REQUIRED WORK:
In the reply, include exactly the lines of the entries below from the first to the line with "Your new Oster 76 Parts Diagram is now", that line included.

====

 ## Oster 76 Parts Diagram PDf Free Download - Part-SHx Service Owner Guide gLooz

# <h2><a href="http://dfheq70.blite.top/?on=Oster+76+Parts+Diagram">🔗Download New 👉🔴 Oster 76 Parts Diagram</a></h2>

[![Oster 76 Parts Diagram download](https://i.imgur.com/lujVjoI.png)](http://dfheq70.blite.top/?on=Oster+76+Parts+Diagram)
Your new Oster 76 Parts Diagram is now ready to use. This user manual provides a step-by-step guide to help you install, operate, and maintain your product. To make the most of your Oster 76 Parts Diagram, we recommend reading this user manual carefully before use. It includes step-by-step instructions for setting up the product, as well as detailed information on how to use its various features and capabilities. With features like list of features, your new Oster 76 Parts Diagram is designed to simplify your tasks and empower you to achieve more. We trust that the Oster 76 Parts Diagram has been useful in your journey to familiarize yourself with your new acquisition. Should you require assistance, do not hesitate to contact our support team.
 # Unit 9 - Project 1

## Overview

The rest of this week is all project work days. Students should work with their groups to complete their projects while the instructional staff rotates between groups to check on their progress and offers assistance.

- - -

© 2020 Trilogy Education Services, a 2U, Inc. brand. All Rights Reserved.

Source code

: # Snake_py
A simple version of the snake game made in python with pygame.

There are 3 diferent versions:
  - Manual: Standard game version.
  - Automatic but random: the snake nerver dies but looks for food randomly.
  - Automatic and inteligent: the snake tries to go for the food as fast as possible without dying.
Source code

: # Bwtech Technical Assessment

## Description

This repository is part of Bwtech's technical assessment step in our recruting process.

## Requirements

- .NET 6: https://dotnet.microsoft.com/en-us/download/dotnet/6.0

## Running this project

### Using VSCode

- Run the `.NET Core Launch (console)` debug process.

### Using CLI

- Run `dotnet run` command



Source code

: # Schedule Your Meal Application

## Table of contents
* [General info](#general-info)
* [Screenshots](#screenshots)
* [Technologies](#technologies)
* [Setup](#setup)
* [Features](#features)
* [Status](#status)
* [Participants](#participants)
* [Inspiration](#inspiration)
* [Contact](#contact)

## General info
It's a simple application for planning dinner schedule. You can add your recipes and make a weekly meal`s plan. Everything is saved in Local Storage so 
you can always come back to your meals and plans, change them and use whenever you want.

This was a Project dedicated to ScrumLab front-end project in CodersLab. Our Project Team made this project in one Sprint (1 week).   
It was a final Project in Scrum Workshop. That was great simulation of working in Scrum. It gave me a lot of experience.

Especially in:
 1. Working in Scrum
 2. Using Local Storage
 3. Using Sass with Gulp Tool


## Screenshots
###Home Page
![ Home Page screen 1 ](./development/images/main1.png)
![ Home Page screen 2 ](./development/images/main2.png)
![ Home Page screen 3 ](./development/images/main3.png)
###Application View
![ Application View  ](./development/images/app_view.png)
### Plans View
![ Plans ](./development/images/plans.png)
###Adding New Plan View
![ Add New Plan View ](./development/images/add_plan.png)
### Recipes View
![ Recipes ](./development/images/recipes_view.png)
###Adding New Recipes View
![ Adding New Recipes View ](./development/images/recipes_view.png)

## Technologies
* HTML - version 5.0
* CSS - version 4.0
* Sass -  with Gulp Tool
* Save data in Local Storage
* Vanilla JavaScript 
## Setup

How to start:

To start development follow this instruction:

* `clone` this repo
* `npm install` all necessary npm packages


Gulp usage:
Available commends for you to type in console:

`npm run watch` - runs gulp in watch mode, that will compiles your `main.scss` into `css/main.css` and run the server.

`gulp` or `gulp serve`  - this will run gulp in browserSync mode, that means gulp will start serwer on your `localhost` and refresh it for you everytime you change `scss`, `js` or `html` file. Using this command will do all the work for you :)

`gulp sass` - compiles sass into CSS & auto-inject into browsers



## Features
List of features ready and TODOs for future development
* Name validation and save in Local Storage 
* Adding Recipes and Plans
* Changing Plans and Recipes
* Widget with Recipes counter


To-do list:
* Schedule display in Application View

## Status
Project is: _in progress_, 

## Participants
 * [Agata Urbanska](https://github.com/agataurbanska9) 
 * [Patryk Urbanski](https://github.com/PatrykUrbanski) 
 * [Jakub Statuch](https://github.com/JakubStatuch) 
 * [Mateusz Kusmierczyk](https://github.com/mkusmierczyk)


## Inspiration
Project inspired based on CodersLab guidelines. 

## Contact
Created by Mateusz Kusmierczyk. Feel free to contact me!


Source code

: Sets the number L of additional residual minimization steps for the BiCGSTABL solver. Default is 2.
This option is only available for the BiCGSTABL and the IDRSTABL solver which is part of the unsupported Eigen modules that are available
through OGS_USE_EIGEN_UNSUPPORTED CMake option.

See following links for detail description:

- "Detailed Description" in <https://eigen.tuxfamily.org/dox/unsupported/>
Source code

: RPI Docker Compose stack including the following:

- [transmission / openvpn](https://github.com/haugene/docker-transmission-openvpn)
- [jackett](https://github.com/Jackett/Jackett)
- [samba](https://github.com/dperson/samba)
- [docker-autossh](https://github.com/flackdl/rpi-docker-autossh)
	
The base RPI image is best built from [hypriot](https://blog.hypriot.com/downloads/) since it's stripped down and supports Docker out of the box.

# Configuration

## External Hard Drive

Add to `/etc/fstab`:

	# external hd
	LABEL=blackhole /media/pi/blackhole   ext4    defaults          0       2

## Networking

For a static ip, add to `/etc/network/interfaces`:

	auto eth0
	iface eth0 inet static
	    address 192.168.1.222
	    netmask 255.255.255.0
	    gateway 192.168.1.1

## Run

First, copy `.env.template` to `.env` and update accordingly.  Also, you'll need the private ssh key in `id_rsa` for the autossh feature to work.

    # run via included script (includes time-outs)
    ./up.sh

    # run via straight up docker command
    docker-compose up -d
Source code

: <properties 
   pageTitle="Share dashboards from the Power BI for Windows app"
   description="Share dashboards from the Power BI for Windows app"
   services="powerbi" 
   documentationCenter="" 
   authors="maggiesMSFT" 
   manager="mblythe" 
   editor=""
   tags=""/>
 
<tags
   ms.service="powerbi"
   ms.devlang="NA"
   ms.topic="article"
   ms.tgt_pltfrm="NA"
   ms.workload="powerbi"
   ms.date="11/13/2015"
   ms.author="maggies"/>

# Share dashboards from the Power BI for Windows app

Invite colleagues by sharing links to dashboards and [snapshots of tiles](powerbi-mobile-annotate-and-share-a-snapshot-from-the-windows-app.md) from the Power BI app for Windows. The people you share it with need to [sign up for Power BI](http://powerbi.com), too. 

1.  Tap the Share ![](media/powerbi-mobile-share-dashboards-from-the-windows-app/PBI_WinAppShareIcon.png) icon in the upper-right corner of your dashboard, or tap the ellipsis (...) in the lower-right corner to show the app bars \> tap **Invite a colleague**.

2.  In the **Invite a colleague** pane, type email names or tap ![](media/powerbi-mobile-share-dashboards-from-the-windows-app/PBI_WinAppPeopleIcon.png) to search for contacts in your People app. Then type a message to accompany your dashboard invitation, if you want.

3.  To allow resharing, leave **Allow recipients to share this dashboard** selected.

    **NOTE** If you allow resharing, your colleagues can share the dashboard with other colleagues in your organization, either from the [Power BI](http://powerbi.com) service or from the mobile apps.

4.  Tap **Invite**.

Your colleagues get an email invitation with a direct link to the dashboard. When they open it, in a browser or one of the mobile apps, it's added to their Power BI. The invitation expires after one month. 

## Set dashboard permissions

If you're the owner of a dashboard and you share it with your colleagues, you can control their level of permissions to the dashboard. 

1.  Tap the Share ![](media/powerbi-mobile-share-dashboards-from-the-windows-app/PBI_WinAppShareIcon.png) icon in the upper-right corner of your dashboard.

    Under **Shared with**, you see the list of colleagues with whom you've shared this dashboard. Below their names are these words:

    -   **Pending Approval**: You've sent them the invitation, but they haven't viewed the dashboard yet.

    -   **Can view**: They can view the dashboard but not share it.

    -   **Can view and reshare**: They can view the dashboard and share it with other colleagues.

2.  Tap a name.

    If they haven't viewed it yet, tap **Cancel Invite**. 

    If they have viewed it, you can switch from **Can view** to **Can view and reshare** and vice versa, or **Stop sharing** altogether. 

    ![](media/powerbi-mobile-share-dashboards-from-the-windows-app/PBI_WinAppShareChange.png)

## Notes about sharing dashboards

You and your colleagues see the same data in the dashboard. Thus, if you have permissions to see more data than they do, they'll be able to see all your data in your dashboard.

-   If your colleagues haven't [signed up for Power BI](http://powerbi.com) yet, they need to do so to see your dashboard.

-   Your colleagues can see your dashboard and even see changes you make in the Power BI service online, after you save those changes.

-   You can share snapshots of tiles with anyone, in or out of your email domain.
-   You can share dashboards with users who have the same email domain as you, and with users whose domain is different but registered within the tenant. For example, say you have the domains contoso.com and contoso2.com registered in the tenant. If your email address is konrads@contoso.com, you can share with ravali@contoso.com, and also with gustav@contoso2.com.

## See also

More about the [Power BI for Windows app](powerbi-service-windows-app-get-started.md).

====

SOLUTION:
 ## Oster 76 Parts Diagram PDf Free Download - Part-SHx Service Owner Guide gLooz

# <h2><a href="http://dfheq70.blite.top/?on=Oster+76+Parts+Diagram">🔗Download New 👉🔴 Oster 76 Parts Diagram</a></h2>

[![Oster 76 Parts Diagram download](https://i.imgur.com/lujVjoI.png)](http://dfheq70.blite.top/?on=Oster+76+Parts+Diagram)
Your new Oster 76 Parts Diagram is now ready to use. This user manual provides a step-by-step guide to help you install, operate, and maintain your product. To make the most of your Oster 76 Parts Diagram, we recommend reading this user manual carefully before use. It includes step-by-step instructions for setting up the product, as well as detailed information on how to use its various features and capabilities. With features like list of features, your new Oster 76 Parts Diagram is designed to simplify your tasks and empower you to achieve more. We trust that the Oster 76 Parts Diagram has been useful in your journey to familiarize yourself with your new acquisition. Should you require assistance, do not hesitate to contact our support team.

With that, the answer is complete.